Welcome to our next edition of "The Five," where we take a look at five trends from Maryland's 67-65 loss to Florida State March 13 in the second round of the ACC Tournament.
Solve the Riddle…
With the game tied and less than five seconds left, what happens when you leave a 7-foot-3 center wide open under the hoop? No this is not one of those jokes you find on a Popsicle stick. This one doesn't have a happy ending.
Maryland struggled to communicate on ball screens throughout the game, and it was never more evident than during the final, excruciating play. Nick Faust was guarding Ian Miller when Boris Bojanovsky came up to set a ball screen near the top of the key. As directed, Mitchell jumped the screen to double Miller. I smelled trouble when I saw Faust sagging a few feet off of Miller, giving him enough room to find Okaro White under the hoop. Graham slid over to double White on the block, and Jake Layman got a piece of the pass. Unfortunately for the Terps, the ball wound up in the hands of the 7-footer Bojanovsky down under the hoop.
Watching the replays, it did not look like either Faust or Mitchell communicated on the screen. If the play was to double, Faust was too far off ball to force Miller into a bad play, and instead he gave him just enough room to find White. The rest, well, that is 61 years of ACC history.
The answer to the aforementioned riddle: You get one big JAM to enjoy on the ride home.
I am not usually big on what ifs, but you can't help but wonder what would have happened if Evan Smotrycz, who sat out with back spasms, would've played. Now, let me be clear I understand personal health and safety is a priority, but when it'stournament time I think you should at least give it a go. If five minutes into the game you can't do it, fine, take a seat, but to not try at all... man, that is hard to swallow. If that was me, you would have had to chain me to my seat. Not saying it was an easy decision for him, but if I could sit and watch the game on the bench, I would have tried to be on the floor.
More importantly, how did Smotrycz's absence affect the game? Charles Mitchell played 24 minutes, missing his only shot attempt and collecting four rebounds. Shaquille Cleare wasn't much better, hitting one of his three shots and collecting three rebounds in 17 minutes of action. Jake Layman, who was one of the rare bright spots in the game for the Terps, was forced to play 33 minutes and looked like he played 73 by the final few minutes. Nick Faust -- with his lackadaisical turnovers and not-so-selective shooting -- would have certainly spent more time on the bench if Smotrycz played.
But unfortunately for UMD he didn't.
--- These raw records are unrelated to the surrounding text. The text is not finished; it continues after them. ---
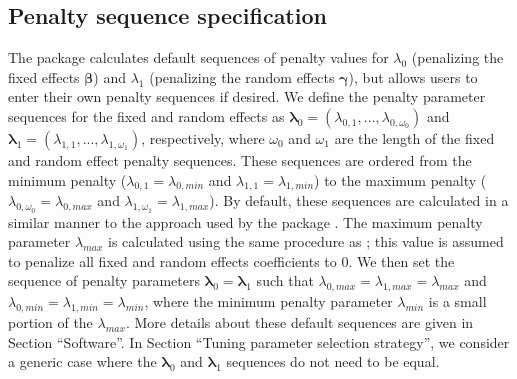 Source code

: \subsection{Penalty sequence specification}
The  package calculates default sequences of
penalty values for \(\lambda_0\) (penalizing the fixed effects
\(\boldsymbol \beta\)) and \(\lambda_1\) (penalizing the random effects
\(\boldsymbol \gamma\)), but allows users to enter their own
penalty sequences if desired.  We define the penalty parameter sequences for the fixed and random effects as
\(\boldsymbol \lambda_0 = (\lambda_{0,1},...,\lambda_{0,\omega_0})\) and
\(\boldsymbol \lambda_1 = (\lambda_{1,1},...,\lambda_{1,\omega_1})\), respectively, where $\omega_0$ and $\omega_1$ are the length of the fixed and random effect penalty sequences. These sequences are ordered from the minimum penalty ($\lambda_{0,1} = \lambda_{0,min}$ and $\lambda_{1,1} = \lambda_{1,min}$) to the maximum penalty ($\lambda_{0,\omega_0} = \lambda_{0,max}$ and $\lambda_{1,\omega_1} = \lambda_{1,max}$). By default, these sequences are calculated in a similar manner to the approach used by the package  \citep{ncvreg2011}. The maximum penalty parameter
\(\lambda_{max}\) is calculated using the same procedure as ; this value is assumed to penalize all fixed and random effects
coefficients to 0. We then set the sequence of penalty
parameters \(\boldsymbol \lambda_0 = \boldsymbol \lambda_1\) such that $\lambda_{0,max} = \lambda_{1,max} = 
\lambda_{max}$ and $\lambda_{0,min} = \lambda_{1,min} = \lambda_{min}$, where the minimum penalty parameter \(\lambda_{min}\) is a
small portion of the \(\lambda_{max}\). More details about these default sequences are given in Section ``Software''. In Section ``Tuning parameter selection strategy'', we consider a generic case where the $\boldsymbol \lambda_0$ and $\boldsymbol \lambda_1$ sequences do not need to be equal.

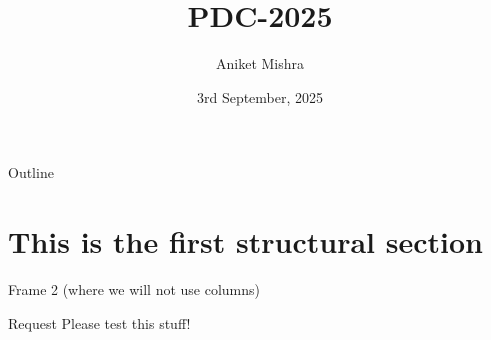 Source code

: \documentclass[presentation]{beamer}
\author{Aniket Mishra}
\date{3rd September, 2025}
\title{PDC-2025}
\begin{document}
\maketitle
\begin{frame}{Outline}
\tableofcontents
\end{frame}

\section{This is the first structural section}
\label{sec:org57e0715}
\begin{frame}[label={sec:org9b58b5b}]{Frame 2 (where we will not use columns)}
\begin{block}{Request}
Please test this stuff!
\end{block}
\end{frame}
\end{document}
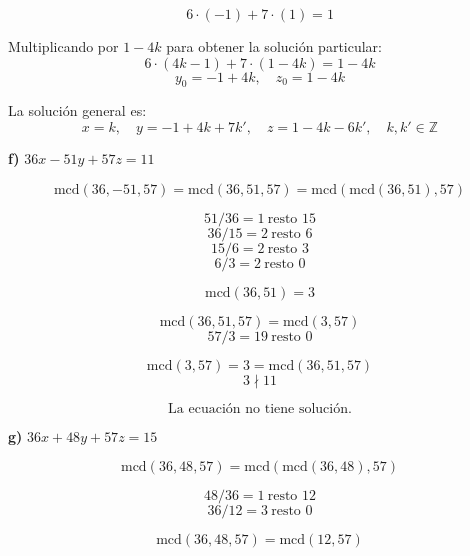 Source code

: \documentclass[a4paper,12pt]{article}
\begin{document}
\begin{ejercicio}[title=Ejercicio 9]

\[
6\cdot(-1) + 7\cdot(1) = \boxed{1}
\]

Multiplicando por $1-4k$ para obtener la solución particular:
\[
6 \cdot (4k-1) + 7 \cdot (1-4k) = 1-4k
\]
\[
y_0 = -1 + 4k, \quad z_0 = 1 - 4k
\]

La solución general es:
\[
\boxed{
x = k, \quad y = -1 + 4k + 7k', \quad z = 1 - 4k - 6k', \quad k, k' \in \mathbb{Z}
}
\]

\textbf{f) } $36x - 51y + 57z = 11$

\vspace{0.5em}

\[
\text{mcd}(36,-51,57) = \text{mcd}(36,51,57) = \text{mcd}(\text{mcd}(36,51),57)
\]

\[
51 / 36 = 1 \ \text{resto } 15
\]
\[
36 / 15 = 2 \ \text{resto } 6
\]
\[
15 / 6 = 2 \ \text{resto } \boxed{3}
\]
\[
6 / 3 = 2 \ \text{resto } 0
\]

\[
\text{mcd}(36,51) = \boxed{3}
\]

\[
\text{mcd}(36,51,57) = \text{mcd}(3,57)
\]
\[
57 / \boxed{3} = 19 \ \text{resto } 0
\]

\[
\text{mcd}(3,57) = 3 = \text{mcd}(36,51,57)
\]
\[
3 \nmid 11
\]

\[
\boxed{\text{La ecuación no tiene solución.}}
\]

\textbf{g) } $36x + 48y + 57z = 15$

\vspace{0.5em}

\[
\text{mcd}(36,48,57) = \text{mcd}(\text{mcd}(36,48),57)
\]

\[
48 / 36 = 1 \ \text{resto } \boxed{12}
\]
\[
36 / 12 = 3 \ \text{resto } 0
\]

\[
\text{mcd}(36,48,57) = \text{mcd}(12,57)
\]

\end{ejercicio}
\end{document}
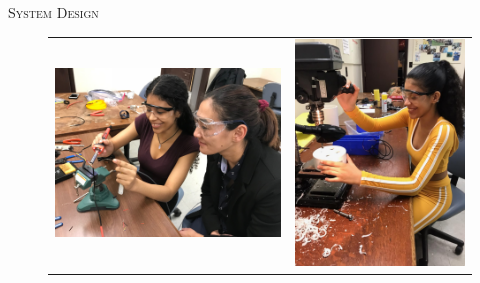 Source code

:\documentclass[final,t]{beamer}
\begin{document}
\begin{frame}{}
\begin{columns}
\begin{column}{.5\linewidth}
\begin{block}{\textsc{System Design}}
                    \begin{center}
                    \begin{figure}
                    \begin{tabular}{cc}
                    \includegraphics[scale = 0.15]{assets/IMG_9097.JPG}
                    \hspace*{5mm}
                    &
                    \includegraphics[scale = 0.47]{assets/IMG_2627.jpg}

\end{tabular}
\end{figure}
\end{center}
\end{block}
\end{column}
\end{columns}
\end{frame}
\end{document}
The good news? He has a whole heck of a long time to rehab that back.
Perhaps it was an omen. It took junior wing Nick Faust exactly 48 seconds to have his first turnover, and things just went downhill from there. Lazy passes, ill-advised 3-point jumpers and just all-around questionable decision making plagued him throughout the game. Faust finished with just six points on 1 of 5 shooting, and though he dished out five assists, they were negated by his seven turnovers. That's right, seven.
After the initial hiccup, Faust turned the ball over three more times in the first half, including once at the end that sparked FSU on a momentum-building run. Right after Faust had semi-redeemed himself with a four-point play to give Maryland its largest lead, 34-28, he came right back with a weak pass to Seth Allen that Devon Bookert stole and turned into a easy deuce on the other end.
Then, right after halftime with the score 37-34 Maryland, Faust threw yet another long, loopy pass that Aaron Thomas easily picked off. Thomas finished with a thunderous dunk that spurred FSU on an 8-3 run to seize the lead.
Faust began compounding his turnover issues with fouls, and in the span of a minute, between the 14:25 and 13:39 mark of the second half, he committed two fouls and had two miscues, including a third ill-advised pass and an offensive charge. The pass led to another Thomas dunk, and after the charge Thomas knocked down a dagger 3-pointer to grow the Noles' lead to 49-43.
Soon after, Turgeon yanked Faust from the game, and that's when Maryland made a charge to draw within a bucket. Take from that what you will.
Maryland's interior game -- or lack thereof -- was a glaring weakness March 13. The Terps were out-rebounded, 39-26, and Florida State out-scored the Terps in the paint 36-22 -- including that last second slam by Bojanovsky .
Close but no cigar... Maryland lost four of its final five games on last-second plays. Someone cue Al Pacino's pregame "Inch by Inch."
More good news, less Karl Hess in the Big Ten.